If you wish to have us tender any or all of your Shares, please so instruct
us by completing, executing and returning to us the instruction form contained
in this letter. An envelope in which to return your instructions to us is
enclosed. If you authorize the tender of your Shares, all such Shares (and
associated Rights) will be tendered unless otherwise specified on the
instruction form contained in this letter.
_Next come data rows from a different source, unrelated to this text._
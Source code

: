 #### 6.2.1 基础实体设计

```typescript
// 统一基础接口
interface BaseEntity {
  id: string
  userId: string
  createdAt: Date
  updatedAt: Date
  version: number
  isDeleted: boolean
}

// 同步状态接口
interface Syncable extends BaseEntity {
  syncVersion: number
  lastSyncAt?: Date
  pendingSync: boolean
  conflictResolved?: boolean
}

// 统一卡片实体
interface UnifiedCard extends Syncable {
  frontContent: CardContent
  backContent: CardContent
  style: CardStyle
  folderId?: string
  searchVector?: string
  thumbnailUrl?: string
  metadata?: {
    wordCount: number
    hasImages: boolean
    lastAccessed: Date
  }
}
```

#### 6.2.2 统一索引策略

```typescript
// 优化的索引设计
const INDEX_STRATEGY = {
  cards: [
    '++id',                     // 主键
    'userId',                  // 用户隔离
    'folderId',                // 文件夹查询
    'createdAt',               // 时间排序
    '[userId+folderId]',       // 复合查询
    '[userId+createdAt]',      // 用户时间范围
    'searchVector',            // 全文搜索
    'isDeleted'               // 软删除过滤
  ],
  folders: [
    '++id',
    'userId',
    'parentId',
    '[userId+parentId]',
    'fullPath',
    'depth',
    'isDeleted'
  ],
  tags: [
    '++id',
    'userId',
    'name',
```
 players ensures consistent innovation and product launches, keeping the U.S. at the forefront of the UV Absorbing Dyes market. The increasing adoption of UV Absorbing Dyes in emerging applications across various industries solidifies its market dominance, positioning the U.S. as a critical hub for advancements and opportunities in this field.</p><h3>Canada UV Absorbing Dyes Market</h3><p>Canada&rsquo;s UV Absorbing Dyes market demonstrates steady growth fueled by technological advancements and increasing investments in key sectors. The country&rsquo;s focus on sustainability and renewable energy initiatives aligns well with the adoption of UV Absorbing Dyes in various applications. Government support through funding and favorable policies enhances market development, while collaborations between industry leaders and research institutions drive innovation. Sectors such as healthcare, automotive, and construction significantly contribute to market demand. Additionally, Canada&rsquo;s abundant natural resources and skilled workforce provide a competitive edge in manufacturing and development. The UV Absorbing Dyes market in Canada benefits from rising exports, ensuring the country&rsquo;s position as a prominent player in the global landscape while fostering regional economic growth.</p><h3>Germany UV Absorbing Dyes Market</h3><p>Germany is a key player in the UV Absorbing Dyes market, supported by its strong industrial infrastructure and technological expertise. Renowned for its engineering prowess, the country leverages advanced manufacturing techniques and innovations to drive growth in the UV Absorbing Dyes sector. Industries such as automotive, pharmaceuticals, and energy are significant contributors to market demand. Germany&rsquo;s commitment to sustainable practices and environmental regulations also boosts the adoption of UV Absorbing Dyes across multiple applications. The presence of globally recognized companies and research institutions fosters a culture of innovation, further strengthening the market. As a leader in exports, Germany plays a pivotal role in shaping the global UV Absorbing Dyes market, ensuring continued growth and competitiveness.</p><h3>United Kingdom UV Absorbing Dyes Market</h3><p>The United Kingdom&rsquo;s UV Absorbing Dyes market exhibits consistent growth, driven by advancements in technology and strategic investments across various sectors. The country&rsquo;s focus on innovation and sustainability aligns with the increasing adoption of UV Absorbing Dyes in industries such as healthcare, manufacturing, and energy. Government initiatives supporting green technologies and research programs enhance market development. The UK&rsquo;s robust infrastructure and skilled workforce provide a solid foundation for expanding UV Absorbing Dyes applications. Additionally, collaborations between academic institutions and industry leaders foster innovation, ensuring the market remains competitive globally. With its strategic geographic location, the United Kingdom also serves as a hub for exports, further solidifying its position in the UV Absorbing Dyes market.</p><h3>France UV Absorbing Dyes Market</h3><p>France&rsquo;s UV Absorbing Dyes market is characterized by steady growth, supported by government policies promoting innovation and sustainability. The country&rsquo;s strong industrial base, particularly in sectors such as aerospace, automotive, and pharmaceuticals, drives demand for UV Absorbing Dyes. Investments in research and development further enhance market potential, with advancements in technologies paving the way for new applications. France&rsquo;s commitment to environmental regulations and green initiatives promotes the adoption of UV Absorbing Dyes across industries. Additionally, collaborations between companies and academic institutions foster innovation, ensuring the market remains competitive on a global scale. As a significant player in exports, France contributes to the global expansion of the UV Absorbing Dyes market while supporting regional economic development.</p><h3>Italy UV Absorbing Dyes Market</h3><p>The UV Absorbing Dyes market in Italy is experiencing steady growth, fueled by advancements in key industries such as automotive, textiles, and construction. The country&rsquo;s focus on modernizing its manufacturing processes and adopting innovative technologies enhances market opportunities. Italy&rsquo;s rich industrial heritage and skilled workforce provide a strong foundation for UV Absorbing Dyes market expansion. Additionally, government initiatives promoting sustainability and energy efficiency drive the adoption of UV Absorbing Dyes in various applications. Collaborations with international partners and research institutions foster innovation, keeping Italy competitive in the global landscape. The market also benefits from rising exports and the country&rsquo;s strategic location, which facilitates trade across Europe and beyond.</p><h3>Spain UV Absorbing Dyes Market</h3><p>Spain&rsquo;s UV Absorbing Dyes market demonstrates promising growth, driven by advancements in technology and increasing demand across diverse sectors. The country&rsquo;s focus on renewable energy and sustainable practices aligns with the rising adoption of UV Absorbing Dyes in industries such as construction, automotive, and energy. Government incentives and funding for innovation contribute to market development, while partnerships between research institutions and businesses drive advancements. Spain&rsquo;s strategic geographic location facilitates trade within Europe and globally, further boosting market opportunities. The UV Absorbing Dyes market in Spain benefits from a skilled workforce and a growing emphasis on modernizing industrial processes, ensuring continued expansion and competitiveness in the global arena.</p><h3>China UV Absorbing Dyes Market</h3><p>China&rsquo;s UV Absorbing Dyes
Your instructions should be
forwarded to us in ample time to permit us to submit a tender on your behalf
prior to the expiration of the Offer.
3
<PAGE>
INSTRUCTIONS WITH RESPECT TO THE OFFER TO PURCHASE FOR CASH
ALL OUTSTANDING COMMON SHARES
(INCLUDING THE ASSOCIATED PREFERRED SHARE PURCHASE RIGHTS)
OF
CIRCON CORPORATION
The undersigned acknowledge(s) receipt of your letter and the enclosed
Supplement dated December 18, 1996 to the Offer to Purchase, dated August 2,
1996, and the revised Letter of Transmittal (which, as amended from time to
time, together constitute the "Offer"), in connection with the Offer by USS
Acquisition Corp., a Delaware corporation (the "Purchaser") and a wholly owned
subsidiary of United States Surgical Corporation, a Delaware corporation
("Parent"), to purchase all outstanding shares of common stock, par value
$0.01 per share (the "Shares"), of Circon Corporation, a Delaware corporation
(the "Company"), including (unless and until the Purchaser declares that the
Rights Condition (as defined in the Supplement) is satisfied) the associated
preferred share purchase rights (the "Rights") issued pursuant to the
Preferred Shares Rights Agreement, dated as of August 14, 1996, between the
Company and ChaseMellon Shareholder Services, L.L.C., as Rights Agent (the
"Rights Agreement"), at a price equal to $17 per Share and associated Right,
net to the seller in cash, without interest thereon.
This will instruct you to tender to the Purchaser the number of Shares and
Rights indicated below (or, if no number is indicated below, all Shares and
Rights) held by you for the account of the undersigned, upon the terms and
subject to the conditions set forth in the Offer.
Number of Shares to be Tendered*
___________________________________ Shares
___________________________________ Rights
Account Number: __________________________
Dated: __________________________________,
SIGN HERE
- -------------------------------------------------------------------------------
Signature(s)
- -------------------------------------------------------------------------------
- -------------------------------------------------------------------------------
Please type or print name(s)
- -------------------------------------------------------------------------------
- -------------------------------------------------------------------------------
- -------------------------------------------------------------------------------
Please type or print address(es) here
- ------------------------------------------
Area Code and Telephone Number
- ------------------------------------------
Taxpayer Identification or
Social Security Number(s)
- --------
* Unless otherwise indicated, it will be assumed that all Shares and Rights
held by us for your account are to be tendered.